Skepticism around the talks in Oslo remains high among opposition leaders and U.S. officials, some of whom say Maduro may be trying to prevent further international isolation.

Venezuela's President Nicolas Maduro and first lady Cilia Flores, right, lead a rally condemning the economic sanctions imposed by the administration of U.S. President Donald Trump on Venezuela, in Caracas, Venezuela, Saturday, Aug. 10, 2019.
Venezuela's President Nicolas Maduro and first lady Cilia Flores, right, lead a rally condemning the economic sanctions imposed by the administration of U.S. President Donald Trump on Venezuela, in Caracas, Venezuela, Saturday, Aug. 10, 2019.Read moreAriana Cubillos / AP

CARACAS, Venezuela - Inside an Oslo hotel in May, negotiators for President Nicolás Maduro made a startling offer. The opposition and the United States were demanding new presidential elections. The Maduro loyalists — who were in Norway with the opposition for mediated talks — had signaled their willingness to hold such a vote within nine to 12 months.

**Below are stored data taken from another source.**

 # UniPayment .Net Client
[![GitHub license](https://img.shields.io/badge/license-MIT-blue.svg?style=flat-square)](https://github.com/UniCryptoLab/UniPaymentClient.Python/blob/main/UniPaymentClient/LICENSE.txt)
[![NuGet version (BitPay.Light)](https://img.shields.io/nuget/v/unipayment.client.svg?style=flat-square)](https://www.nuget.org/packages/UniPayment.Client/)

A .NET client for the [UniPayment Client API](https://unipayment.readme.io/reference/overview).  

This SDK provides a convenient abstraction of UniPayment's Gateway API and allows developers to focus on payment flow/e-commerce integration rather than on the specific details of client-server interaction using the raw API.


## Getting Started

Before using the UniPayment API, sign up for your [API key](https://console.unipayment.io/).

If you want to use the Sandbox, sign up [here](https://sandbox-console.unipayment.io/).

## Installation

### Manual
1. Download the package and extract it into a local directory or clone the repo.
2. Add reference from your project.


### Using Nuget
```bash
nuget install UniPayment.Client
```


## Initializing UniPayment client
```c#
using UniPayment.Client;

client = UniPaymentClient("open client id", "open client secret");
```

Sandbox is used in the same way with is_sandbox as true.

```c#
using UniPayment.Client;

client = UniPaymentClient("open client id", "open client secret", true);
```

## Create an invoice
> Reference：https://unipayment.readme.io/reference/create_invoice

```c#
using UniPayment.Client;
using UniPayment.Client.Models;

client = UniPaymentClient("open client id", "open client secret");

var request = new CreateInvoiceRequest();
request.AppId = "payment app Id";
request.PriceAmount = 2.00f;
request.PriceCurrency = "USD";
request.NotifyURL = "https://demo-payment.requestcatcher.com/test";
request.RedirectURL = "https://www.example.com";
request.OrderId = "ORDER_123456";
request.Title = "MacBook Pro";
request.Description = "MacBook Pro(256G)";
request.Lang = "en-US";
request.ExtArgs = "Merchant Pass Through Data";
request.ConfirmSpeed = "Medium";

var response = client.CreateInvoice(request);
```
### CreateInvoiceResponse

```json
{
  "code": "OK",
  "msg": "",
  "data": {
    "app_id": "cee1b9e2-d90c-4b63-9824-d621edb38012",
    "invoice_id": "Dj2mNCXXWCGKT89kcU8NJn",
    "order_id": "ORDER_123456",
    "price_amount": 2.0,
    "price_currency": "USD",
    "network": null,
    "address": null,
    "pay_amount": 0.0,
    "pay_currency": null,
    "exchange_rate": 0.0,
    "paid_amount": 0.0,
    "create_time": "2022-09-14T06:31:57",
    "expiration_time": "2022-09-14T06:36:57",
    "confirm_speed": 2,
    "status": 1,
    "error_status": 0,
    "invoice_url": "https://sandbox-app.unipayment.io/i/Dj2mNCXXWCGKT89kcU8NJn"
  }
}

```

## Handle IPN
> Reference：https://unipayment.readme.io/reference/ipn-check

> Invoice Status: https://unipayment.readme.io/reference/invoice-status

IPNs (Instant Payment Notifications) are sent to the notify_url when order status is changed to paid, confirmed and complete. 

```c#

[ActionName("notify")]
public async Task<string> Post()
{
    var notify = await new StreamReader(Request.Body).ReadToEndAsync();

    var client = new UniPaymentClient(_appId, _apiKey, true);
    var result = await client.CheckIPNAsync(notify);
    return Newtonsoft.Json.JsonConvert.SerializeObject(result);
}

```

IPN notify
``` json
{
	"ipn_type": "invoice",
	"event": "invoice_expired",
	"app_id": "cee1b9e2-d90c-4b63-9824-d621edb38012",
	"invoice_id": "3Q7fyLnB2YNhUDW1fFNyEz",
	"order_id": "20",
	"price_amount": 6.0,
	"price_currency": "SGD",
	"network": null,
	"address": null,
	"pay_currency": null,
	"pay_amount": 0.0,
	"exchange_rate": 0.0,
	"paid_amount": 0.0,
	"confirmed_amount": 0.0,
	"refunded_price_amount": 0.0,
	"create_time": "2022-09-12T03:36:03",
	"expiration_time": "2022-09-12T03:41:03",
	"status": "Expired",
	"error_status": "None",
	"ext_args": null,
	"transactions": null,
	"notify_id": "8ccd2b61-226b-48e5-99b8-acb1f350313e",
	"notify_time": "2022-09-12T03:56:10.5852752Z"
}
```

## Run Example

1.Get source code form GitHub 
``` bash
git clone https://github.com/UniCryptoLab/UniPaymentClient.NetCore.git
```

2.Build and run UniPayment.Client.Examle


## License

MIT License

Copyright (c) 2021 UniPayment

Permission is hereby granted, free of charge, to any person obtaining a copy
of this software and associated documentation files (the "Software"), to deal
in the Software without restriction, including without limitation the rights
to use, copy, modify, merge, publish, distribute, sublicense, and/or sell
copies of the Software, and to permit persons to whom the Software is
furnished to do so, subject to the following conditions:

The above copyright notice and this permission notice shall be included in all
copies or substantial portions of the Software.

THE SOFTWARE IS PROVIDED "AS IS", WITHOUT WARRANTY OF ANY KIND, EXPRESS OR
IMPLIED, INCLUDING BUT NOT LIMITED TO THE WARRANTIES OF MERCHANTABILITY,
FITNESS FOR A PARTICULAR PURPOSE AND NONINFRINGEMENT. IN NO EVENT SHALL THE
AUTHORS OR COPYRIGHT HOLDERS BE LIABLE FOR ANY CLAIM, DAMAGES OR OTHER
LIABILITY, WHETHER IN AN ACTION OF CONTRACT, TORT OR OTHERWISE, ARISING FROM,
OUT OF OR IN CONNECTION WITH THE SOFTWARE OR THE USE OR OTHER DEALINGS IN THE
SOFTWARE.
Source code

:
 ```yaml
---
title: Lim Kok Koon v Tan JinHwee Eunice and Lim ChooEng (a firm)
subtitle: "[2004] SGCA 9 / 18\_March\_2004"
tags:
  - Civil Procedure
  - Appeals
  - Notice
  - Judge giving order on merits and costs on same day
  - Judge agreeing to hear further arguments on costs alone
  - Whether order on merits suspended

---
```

Skepticism remains high among opposition leaders and U.S. officials, some of whom say Maduro may simply be stalling, dangling bait to try to forestall further international isolation. But the offer — reiterated by the government at the most recent round of talks earlier this month — has nevertheless raised measured hopes of a breakthrough in the coming weeks, according to four people familiar with the negotiations who offered previously unreported details about the secret talks.

The government last week stepped back from the table, citing new U.S. sanctions. But it has also signaled that its withdrawal is temporary. The opposition, in concert with the United States, is in the meantime seeking to call the government's possible bluff, demanding a new vote within six to nine months.

The opposition is additionally pushing for the strict conditions needed to stage free and fair elections in a collapsing country where a clean vote hasn't been held in years. In return, it is willing to offer more solid pledges of amnesty and protection from prosecution for government and military officials.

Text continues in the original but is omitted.